Как дочь Шойгу, жена Киселева и племянница Путина готовят следующие поколения россиян убивать украинцев — Интервью с психологом

Как дочь Шойгу, жена Киселева и племянница Путина готовят следующие поколения россиян убивать украинцев — Интервью с психологом

«Обрабатывать» детей российская пропаганда начинает с пятилетнего возраста (Фото: unarmia_chegem / Instagram)

Как работает российская машина пропаганды с точки зрения психолога? Что происходит в головах россиян, когда они заселяются в дома убитых украинцев? Чувствуют ли они, что являются соучастниками военных преступлений? Чем для нас интересен опыт Вьетнамской войны? Как мы можем помочь тем, кто потерял буквально все? Об этом и другом академический директор Киевской школы экономики, вице-президент Национальной психологической ассоциации Украины Валерия Палий рассказала Video NV.

NV приводит сокращенную версию разговора.

— Я нашла исследования о войне во Вьетнаме, и они ошеломляют.

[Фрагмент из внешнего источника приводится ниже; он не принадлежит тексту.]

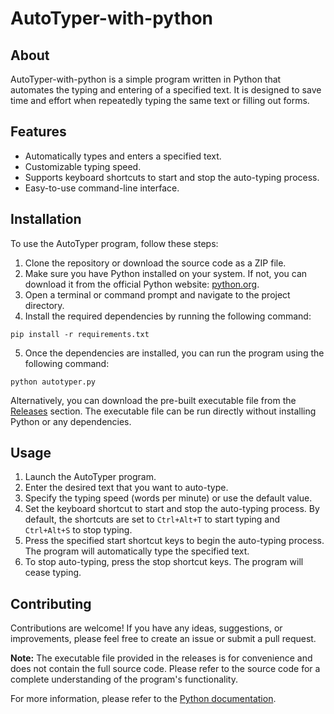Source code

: # AutoTyper-with-python

## About
AutoTyper-with-python is a simple program written in Python that automates the typing and entering of a specified text. It is designed to save time and effort when repeatedly typing the same text or filling out forms.

## Features
- Automatically types and enters a specified text.
- Customizable typing speed.
- Supports keyboard shortcuts to start and stop the auto-typing process.
- Easy-to-use command-line interface.

## Installation
To use the AutoTyper program, follow these steps:

1. Clone the repository or download the source code as a ZIP file.
2. Make sure you have Python installed on your system. If not, you can download it from the official Python website: [python.org](https://www.python.org/).
3. Open a terminal or command prompt and navigate to the project directory.
4. Install the required dependencies by running the following command:

```
pip install -r requirements.txt
```

5. Once the dependencies are installed, you can run the program using the following command:

```
python autotyper.py
```


Alternatively, you can download the pre-built executable file from the [Releases](https://github.com/your-username/AutoTyper-with-python/releases) section. The executable file can be run directly without installing Python or any dependencies.

## Usage
1. Launch the AutoTyper program.
2. Enter the desired text that you want to auto-type.
3. Specify the typing speed (words per minute) or use the default value.
4. Set the keyboard shortcut to start and stop the auto-typing process. By default, the shortcuts are set to `Ctrl+Alt+T` to start typing and `Ctrl+Alt+S` to stop typing.
5. Press the specified start shortcut keys to begin the auto-typing process. The program will automatically type the specified text.
6. To stop auto-typing, press the stop shortcut keys. The program will cease typing.

## Contributing
Contributions are welcome! If you have any ideas, suggestions, or improvements, please feel free to create an issue or submit a pull request. 

**Note:** The executable file provided in the releases is for convenience and does not contain the full source code. Please refer to the source code for a complete understanding of the program's functionality.

For more information, please refer to the [Python documentation](https://docs.python.org/).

Тогда погибло более 58 тысяч американских военных. В последующие 10 лет почти столько же участников войны ушли из жизни по собственному желанию. Такую же ситуацию с суицидами отмечали и после войны в Афганистане, и после Ирака. Существует ли угроза такого сценария у нас?

 — Угроза есть. Собственно, с истории, которую вы сейчас привели, и началось изучение посттравматического стрессового расстройства, которое называлось «вьетнамским синдромом». В Советском Союзе было определенное количество людей, которые страдали после военных действий в Афганистане, это назвали «афганский синдром». Война, как и любые акты насилия, жестокие конфликты, где страдают люди, не проходит бесследно. И, конечно, мы в данном случае также находимся в зоне риска.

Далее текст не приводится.